CCC 20th: Why We Still Love to Cheat

You’d think being a grown up would entail refraining from looking up game FAQs and Let’s Plays until you beat the game in question, but nope. The rest of the Cheat Code Central staff and I have always cheated, and we will continue to do so so long as we’re capable of inputting commands into a controller. That’s fine, to an extent. It’s an unofficial requirement for writing for this site. But what is it that compels us to cheat? Are there ethical reasons for cheating? How have our habits changed since we first started playing video games?

When I was growing up, cheating was possible thanks to a series of codes that allowed you to have infinite lives or engorged the size of enemy heads, among many possibilities. Enter enough of these codes, and they become ingrained into your muscle memory. Just ask anybody who knows the famous Konami code. Speaking of which, some gamers would never have completed Contra had it not been for that code. I’d like to say that I would save the cheating for after I beat a game; however, it’s just not possible for a kid to get through an NES-hard game without bending the rules sometimes. Games are hell. You do what you must to survive.


Now, however, consoles and PCs are connected to the internet. Many of us either should have learned by now or gleefully disregard the rules, much to the chagrin of their teammates and opponents. Studios can combat cheating, but those players can also respond unreasonably, sometimes with death threats. It’s hard to stop people from cheating, and that’s a problem because they ruin everyone else’s fun just for kicks. And cheating is much more sophisticated compared to the era of cheat codes, what with aimbots, gold farming, and hacking, oh my! 

I can’t defend such behavior; but I do think that in a single-player setting - or at least when playing with close friends - cheating is not only acceptable, it’s part of what makes the medium unique.

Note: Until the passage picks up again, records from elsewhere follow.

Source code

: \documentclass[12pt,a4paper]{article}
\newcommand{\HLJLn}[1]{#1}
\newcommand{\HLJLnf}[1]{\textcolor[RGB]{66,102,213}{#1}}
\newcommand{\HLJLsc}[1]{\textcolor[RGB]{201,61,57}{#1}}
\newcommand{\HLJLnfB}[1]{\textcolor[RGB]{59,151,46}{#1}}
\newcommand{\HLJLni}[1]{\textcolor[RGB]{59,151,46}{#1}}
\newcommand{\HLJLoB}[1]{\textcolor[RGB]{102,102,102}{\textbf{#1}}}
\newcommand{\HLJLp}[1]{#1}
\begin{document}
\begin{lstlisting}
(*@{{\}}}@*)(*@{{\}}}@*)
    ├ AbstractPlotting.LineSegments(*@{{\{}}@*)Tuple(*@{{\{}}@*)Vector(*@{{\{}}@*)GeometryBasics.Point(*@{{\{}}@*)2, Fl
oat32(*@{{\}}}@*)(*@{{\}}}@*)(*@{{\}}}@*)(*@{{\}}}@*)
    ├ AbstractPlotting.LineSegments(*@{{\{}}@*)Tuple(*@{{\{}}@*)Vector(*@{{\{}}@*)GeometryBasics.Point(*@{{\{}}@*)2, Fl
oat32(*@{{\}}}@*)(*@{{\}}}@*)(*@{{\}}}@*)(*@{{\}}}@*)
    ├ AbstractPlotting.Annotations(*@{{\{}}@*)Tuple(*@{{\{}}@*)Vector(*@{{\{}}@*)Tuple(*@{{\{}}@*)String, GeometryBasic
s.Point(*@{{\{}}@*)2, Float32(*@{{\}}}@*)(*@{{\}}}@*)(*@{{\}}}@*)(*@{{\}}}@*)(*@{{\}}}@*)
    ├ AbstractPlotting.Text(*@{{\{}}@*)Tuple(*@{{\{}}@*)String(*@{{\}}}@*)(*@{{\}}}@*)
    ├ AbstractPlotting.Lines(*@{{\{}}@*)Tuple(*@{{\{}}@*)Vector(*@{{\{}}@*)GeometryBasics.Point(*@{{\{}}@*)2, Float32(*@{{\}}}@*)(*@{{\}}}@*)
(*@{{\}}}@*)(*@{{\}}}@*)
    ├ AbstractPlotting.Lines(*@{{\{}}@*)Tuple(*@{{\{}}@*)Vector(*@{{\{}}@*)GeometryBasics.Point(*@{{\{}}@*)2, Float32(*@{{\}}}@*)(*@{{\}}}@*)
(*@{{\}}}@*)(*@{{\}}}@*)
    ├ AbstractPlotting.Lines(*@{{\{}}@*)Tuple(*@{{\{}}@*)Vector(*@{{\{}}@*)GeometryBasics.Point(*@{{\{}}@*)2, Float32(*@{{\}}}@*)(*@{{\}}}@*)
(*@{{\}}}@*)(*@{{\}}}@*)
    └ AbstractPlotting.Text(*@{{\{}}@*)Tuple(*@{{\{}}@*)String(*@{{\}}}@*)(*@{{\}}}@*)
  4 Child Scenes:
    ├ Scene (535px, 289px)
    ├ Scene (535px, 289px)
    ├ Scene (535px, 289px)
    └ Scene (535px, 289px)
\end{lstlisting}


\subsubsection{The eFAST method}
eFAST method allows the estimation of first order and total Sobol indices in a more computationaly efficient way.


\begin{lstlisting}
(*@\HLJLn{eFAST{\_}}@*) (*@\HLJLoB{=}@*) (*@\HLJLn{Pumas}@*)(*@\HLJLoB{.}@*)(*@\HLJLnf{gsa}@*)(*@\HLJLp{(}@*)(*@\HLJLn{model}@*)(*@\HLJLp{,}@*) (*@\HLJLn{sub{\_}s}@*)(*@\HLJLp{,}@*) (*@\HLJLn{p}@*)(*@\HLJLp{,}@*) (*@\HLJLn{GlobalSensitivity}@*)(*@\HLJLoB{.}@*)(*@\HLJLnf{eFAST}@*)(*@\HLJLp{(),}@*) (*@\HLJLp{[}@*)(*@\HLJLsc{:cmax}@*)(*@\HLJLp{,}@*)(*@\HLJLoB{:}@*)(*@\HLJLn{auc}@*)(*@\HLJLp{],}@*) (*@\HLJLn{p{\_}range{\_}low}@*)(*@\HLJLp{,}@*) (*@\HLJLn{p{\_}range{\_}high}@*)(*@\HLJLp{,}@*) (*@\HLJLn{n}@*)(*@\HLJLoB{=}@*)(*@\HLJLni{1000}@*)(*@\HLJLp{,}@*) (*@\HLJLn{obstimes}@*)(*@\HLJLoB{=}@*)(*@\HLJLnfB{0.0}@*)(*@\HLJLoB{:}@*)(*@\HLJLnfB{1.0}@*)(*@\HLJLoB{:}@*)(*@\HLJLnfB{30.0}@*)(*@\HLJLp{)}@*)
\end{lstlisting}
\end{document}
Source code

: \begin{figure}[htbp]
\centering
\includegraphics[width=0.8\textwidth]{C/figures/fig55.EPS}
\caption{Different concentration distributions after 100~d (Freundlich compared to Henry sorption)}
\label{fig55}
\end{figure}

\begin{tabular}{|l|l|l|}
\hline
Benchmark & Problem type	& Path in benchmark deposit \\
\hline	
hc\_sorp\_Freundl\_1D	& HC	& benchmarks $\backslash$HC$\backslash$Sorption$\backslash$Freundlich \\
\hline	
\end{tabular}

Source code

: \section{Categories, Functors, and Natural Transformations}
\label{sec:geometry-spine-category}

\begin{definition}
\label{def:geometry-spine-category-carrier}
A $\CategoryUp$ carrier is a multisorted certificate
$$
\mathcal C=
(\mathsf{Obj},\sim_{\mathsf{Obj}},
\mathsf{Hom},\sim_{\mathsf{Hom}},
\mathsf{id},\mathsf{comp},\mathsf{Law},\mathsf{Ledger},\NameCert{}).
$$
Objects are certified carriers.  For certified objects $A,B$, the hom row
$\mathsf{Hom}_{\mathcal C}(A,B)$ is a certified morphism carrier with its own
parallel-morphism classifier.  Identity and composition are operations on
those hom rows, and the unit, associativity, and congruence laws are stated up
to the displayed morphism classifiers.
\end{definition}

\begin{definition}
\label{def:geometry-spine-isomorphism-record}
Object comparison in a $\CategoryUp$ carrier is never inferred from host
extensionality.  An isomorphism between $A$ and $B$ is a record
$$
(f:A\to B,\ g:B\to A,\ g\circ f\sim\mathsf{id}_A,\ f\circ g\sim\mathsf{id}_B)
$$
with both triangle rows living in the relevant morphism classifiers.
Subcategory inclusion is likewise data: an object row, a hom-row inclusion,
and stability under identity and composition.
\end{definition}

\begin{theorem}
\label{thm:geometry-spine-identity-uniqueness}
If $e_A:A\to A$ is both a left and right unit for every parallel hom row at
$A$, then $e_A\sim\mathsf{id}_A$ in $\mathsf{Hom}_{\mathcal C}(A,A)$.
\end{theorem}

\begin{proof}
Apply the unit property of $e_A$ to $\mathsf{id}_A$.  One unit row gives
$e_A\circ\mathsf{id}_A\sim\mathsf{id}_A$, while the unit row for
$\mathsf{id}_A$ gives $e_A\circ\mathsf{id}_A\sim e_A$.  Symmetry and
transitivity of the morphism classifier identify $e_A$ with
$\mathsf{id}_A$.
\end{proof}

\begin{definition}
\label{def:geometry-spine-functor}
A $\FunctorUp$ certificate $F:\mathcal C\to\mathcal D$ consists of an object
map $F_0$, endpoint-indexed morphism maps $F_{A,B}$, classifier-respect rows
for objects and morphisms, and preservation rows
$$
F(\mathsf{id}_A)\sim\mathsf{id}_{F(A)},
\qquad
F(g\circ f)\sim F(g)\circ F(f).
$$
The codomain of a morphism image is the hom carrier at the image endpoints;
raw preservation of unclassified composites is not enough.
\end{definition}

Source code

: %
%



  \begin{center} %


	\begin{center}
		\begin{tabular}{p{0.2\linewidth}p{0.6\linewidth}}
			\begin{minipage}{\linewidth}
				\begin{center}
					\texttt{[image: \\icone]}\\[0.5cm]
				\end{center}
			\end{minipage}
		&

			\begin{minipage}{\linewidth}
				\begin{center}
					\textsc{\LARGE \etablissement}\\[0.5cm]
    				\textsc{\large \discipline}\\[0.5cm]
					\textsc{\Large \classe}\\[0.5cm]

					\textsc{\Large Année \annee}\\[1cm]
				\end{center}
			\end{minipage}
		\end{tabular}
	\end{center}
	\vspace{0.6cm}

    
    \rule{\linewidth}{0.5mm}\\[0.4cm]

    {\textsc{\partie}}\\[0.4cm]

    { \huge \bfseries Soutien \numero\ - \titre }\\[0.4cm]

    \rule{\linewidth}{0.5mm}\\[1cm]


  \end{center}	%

For all the talk of wanting better storytelling in games, it’s a much different experience compared to movies and books. Sure, we can glance over certain passages or blink and miss a scene, but the writers and directors have total control over the story. If you’ve ever wandered around as Gordon Freeman while Alex and Eli Vance discuss important matters, then you know that player input alone can impact a story. Add cheating into the mix and you get beautiful chaos.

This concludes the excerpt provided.